From: Joel de Guzman (joel_at_[hidden])
Date: 2006-10-19 19:38:17


Andy Little wrote:
> "Joel de Guzman" <joel_at_[hidden]> wrote in message
> news:eh85r6$ba$1_at_sea.gmane.org...
>> Ullrich Koethe wrote:
>>> Joel de Guzman wrote:
>>>> > VIGRA doesn't have an explicit RGBA type (TinyVector<T, 4> can be used
>>>> > instead), because so far no-one came up with a convincing proposal for
>>>> > these operations. But without them, RGBA is pretty useless.
>>>> >
>>>>
>>>> Hmmm... TinyVector<T, 4>... I think VIGRA should use Fusion for
>>>> that instead ;-)
>>>>
>>> I had a look at Fusion, but I'm not sure whether it would be helpful in
>>> this context. TinyVector is based on three design goals: it should support
>>> the std::vector interface (except for resize etc.),
>> Like boost::array?
>>
>> it should be fast (you
>>> have millions of these beasts in a single image),
>> Definitely.
>>
>> and it should behave
>>> like a built-in arithmetic type (except for division which is problematic
>>> because the zero vector is not the only one that may cause a
>>> division-by-zero error).
>> No problem. But have you seen Andy's work on matrices using fusion?
>
>
> As far as the work on "tuple" matrices is concerned, though originally conceived
> to enable use in my Quan types in transform matrices:
>
> http://quan.sourceforge.net/quan_matters/doc/html/index.html
>
> The IMO more important use is to replace run time doubles with compile time
> "static" doubles usually for values of 1 or 0.
>
> The effect of this is to reduce a typical 4 x 4 matrix multiply from 64
> multiplies and 48 adds down to for example of 9 multiplies and 9 adds in the
> case of a translation x rotation x translation transform That is quite a
> profound reduction. Similar reductions are of course possible when applying the
> transform to vertices.
>
> However there is a problem in VC7.1, which is that the compiler simply runs out
> of resources in relatively simple transfoms, using Fusion, and there is no way
> round that with Fusion AFAICS. OTOH There is no such problem in VC8 or gcc4.1.1
> the other 2 compilers I tested. However rather than lose VC7.1, I opted to try
> a hand rolled version, IOW I stripped Fusion out completely and removed the
> iterators and provided custom vectors of 3,9, 4 and 16 elements and custom row
> and columns. This is not quite as neat as Fusion where one algorithm can be
> applied to theoretically any combination of matrices, however in looking at the
> assembler output from the hand made version I saw that by simplifying the
> programming and removing the extra layers of references that the compiler did
> now produce what looks to me perfect. (The example code here is simply of a 3x3
> rotation matrix multiplied by itself.)
>
> N.B as an improvement on perfect, It should also be well noted that because
> this is a simple test with local constants, that the compiler has in fact Not
> instantiated this assembler code at all in the main function, but has actually
> simply outputs constants. (This can be seen in the main assembler at the end).
> This is an improvement on the Fusion version, where I guess the references do
> provide a barrier to some optimisations and functions were called in main. Be
> wary of short tests however ;-)
>
> Note also the custom at_c functors, which I found useful. These enable the
> actual type of result... reference, const reference, value, to be sorted on a
> element by
> element basis. In fact the quanta::as_ref etc are functors so arbitrary functors
> could be substituted for e.g multiply by a constant etc.
>
> IOW in light of this I am not sure now that using Fusion is optimal for what I
> want, but it did provide a good starting point and one could see this as
> optimising...
>
> Source, with some extraneous stuff is at the end. The assembler represents the
> mux(matrix,matrix) part before its optimised out in this example. Finally the
> main assembler, showing output of a constant.

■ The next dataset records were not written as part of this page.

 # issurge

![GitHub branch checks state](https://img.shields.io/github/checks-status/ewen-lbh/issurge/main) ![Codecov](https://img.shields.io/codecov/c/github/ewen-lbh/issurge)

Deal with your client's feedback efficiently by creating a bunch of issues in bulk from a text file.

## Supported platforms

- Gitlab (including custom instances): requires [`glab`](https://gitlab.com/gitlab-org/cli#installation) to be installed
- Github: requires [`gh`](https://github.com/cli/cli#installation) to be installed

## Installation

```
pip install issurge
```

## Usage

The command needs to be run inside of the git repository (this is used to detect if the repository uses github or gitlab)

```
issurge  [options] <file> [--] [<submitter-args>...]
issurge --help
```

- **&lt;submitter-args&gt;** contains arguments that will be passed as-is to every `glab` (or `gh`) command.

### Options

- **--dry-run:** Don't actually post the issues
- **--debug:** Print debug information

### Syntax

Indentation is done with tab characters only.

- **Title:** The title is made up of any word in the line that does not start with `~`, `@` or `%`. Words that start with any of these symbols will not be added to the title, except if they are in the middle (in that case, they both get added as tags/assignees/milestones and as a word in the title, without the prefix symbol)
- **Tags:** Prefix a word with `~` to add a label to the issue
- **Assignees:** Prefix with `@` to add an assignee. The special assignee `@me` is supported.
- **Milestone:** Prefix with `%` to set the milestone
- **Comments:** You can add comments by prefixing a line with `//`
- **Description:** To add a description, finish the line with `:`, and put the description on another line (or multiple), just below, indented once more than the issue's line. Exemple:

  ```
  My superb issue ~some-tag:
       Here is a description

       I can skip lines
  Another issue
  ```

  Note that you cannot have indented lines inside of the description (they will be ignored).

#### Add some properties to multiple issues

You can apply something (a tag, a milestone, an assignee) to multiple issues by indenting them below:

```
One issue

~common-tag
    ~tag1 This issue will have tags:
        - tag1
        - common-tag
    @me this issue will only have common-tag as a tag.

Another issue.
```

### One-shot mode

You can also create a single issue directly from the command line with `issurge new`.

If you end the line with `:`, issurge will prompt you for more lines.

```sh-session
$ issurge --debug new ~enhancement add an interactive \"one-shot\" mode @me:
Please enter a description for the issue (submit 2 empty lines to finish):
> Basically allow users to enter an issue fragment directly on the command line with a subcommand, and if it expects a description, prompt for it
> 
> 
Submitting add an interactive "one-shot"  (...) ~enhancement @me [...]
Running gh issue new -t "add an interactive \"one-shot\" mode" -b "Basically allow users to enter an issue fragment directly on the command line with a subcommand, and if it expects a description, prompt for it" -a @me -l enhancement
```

Andy, thanks for your analysis. Here are my thoughts:

1) Compilers will get better. That is implied in your statement that
    the problem you have with VC7.1 (internal structure overflow) is
    no longer present with VC8.

2) Fusion can and will be improved. Have you seen the latest code
    by Eric Niebler on segmented iterators and algorithms?

3) A tuple is a struct and a struct is a tuple. You can definitely
    mix hand-rolled structs and fusion tuples at will and provide
    algorithms "overloads" for optimization.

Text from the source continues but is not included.